In the copyright domain, we draft, review and vet licensing agreements and assignment deeds. We specialize in software copyrights and licensing agreements. We have advised clients on complex issues such as open source licensing, protection of source code within the GNU General Public License and thin client computing OS infringement issues.

A few intellectual property related issues handled by us:

  1. We advised a software start-up on isolating and creating intellectual property on its source code within the allowed parameters of the GNU general public license.
  2. We advised an online business on the legality of using animated celebrity Avatars in their business.
  3. We advised a mobile content provider on securing rights to music to be distributed as ring tones in mobile phones.
  4. We advised a bulk importer of thin client personal computers on thin client operating system licensing issues.
  5. We advised a software company on distribution licenses for their software programs to be used as firmware and as OEM distributions in other products.

Domain names

Domain names are indispensable tools in business. Legal disputes involving domain names of several big corporate houses including Casio, Tata and Shell, to name a few indicate the commercial importance of domain names. Our name domain name practice involves advising on domain acquisition strategies and representations before ICANN in case of domain name disputes.

We recently defended one of our Bangalore based clients successfully in a WIPO mediated online arbitration for a domain dispute initiated by an internationally recognized U.S. based Institute.

The case was particularly noteworthy because it is not often that all members of a three-member WIPO Arbitration Panel unanimously reject a complainant's claim to a domain despite that domain name incorporating the complainant's service mark.

The U.S. based Complainant, an internationally recognised certifying body for the human resources industry, provides certification to aspirants passing the Complainant's exams. The Complainant registered the service mark in 2004.

Respondent, promoter of an education and training company, is based in India. The Respondent registered the disputed domain name in 2008, using it to host a website offering online preparatory courses for certification exams conducted by the Complainant. Respondent's domain name incorporated, in part, the service mark registered by the Complainant.
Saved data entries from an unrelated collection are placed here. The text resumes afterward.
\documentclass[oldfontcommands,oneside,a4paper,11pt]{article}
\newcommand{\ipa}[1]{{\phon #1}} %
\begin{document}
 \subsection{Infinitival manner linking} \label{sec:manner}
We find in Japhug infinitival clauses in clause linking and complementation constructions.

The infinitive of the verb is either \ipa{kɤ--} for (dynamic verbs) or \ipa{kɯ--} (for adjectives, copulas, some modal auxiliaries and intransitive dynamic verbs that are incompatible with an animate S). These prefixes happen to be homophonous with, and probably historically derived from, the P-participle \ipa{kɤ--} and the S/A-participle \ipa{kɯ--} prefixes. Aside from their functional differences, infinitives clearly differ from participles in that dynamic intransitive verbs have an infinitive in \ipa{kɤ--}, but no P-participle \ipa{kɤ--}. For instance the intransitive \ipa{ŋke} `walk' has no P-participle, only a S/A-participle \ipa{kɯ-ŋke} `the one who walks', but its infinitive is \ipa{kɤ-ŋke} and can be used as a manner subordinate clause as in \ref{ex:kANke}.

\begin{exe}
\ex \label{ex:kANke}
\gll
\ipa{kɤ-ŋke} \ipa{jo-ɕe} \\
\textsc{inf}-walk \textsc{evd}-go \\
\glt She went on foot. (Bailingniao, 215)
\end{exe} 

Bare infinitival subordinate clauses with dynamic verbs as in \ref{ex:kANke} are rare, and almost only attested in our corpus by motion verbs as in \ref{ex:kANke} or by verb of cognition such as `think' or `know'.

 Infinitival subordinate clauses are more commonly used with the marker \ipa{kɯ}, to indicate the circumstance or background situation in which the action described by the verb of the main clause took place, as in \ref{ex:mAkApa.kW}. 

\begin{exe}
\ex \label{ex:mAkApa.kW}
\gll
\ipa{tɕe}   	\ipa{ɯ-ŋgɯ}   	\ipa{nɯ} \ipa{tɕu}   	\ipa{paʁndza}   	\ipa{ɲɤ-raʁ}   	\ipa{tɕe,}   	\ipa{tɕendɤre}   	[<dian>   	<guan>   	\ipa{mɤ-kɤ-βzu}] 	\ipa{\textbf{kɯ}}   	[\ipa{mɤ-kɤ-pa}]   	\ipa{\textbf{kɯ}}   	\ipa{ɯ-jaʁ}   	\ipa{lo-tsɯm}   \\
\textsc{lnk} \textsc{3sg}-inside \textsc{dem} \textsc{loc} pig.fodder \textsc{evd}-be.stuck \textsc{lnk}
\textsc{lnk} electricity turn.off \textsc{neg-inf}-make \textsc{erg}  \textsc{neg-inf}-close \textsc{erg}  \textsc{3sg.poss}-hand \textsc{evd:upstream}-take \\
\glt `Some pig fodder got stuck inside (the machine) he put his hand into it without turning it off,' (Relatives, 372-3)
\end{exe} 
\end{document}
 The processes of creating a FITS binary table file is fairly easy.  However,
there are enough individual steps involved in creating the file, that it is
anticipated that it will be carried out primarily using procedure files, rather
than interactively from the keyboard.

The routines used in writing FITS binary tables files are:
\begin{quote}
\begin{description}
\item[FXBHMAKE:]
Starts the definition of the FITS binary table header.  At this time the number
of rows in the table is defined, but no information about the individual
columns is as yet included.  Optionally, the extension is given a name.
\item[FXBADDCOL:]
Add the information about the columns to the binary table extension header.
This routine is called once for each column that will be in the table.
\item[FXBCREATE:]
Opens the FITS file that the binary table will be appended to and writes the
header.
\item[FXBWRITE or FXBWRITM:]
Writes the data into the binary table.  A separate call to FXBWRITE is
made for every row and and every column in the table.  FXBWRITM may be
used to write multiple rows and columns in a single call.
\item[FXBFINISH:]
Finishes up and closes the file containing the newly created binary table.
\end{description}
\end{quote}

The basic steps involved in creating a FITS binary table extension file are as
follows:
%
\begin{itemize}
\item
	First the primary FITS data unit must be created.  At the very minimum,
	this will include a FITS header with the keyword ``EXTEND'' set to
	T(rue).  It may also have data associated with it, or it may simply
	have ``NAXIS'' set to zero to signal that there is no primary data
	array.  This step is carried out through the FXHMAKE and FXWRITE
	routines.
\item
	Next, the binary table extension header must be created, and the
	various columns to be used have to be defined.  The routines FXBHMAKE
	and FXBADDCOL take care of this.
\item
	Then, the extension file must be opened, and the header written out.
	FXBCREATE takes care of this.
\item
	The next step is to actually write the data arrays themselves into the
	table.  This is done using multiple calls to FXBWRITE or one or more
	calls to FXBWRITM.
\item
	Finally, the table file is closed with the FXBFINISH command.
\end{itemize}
Essentially, the Complainant alleged that unlicensed, commercial use of its service mark by Respondent in the domain name amounts to unfair and unjustified exploitation of the service mark.

The Panel, in its decision, agreed with our analysis and declared that the scope of ICANN's Dispute Resolution Policy under which the Complainant had filed the Complaint is not wide. The Policy was designed to deal with a relatively narrow form of dispute between trade mark (and service mark) proprietors and domain name registrants.

Thus, as long as Respondent's use of the domain name is legitimate (which, according to our evidence and contentions, the Panel accepted it was), whether or not the Respondent's use of the Domain Name constitutes trade mark/service mark infringement is outside the scope of the Policy.

It was on the basis of this fine distinction that the Complaint was rejected.